AIM OF THE EXERCISE: In the answer, give only the lines from the one containing "Learning - Explorers" to the end of the listing below, each reproduced word for word.

- - - - -

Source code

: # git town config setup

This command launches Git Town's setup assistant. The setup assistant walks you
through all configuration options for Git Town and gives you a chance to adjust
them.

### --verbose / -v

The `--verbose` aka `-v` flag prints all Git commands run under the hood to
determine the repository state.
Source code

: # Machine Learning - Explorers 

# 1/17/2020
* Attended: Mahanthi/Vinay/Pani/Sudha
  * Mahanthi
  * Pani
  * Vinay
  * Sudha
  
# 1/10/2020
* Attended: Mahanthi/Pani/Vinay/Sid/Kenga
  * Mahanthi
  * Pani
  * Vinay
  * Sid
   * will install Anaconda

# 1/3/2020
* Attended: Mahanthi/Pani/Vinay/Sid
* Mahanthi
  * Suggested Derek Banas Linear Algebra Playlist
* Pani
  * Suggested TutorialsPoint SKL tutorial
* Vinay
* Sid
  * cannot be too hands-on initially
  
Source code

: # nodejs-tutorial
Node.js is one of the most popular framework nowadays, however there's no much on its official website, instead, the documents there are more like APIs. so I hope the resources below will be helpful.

- - - - -

WRITTEN SOLUTION:
: # Machine Learning - Explorers 

# 1/17/2020
* Attended: Mahanthi/Vinay/Pani/Sudha
  * Mahanthi
  * Pani
  * Vinay
  * Sudha
  
# 1/10/2020
* Attended: Mahanthi/Pani/Vinay/Sid/Kenga
  * Mahanthi
  * Pani
  * Vinay
  * Sid
   * will install Anaconda

# 1/3/2020
* Attended: Mahanthi/Pani/Vinay/Sid
* Mahanthi
  * Suggested Derek Banas Linear Algebra Playlist
* Pani
  * Suggested TutorialsPoint SKL tutorial
* Vinay
* Sid
  * cannot be too hands-on initially
  
Source code

: # nodejs-tutorial
Node.js is one of the most popular framework nowadays, however there's no much on its official website, instead, the documents there are more like APIs. so I hope the resources below will be helpful.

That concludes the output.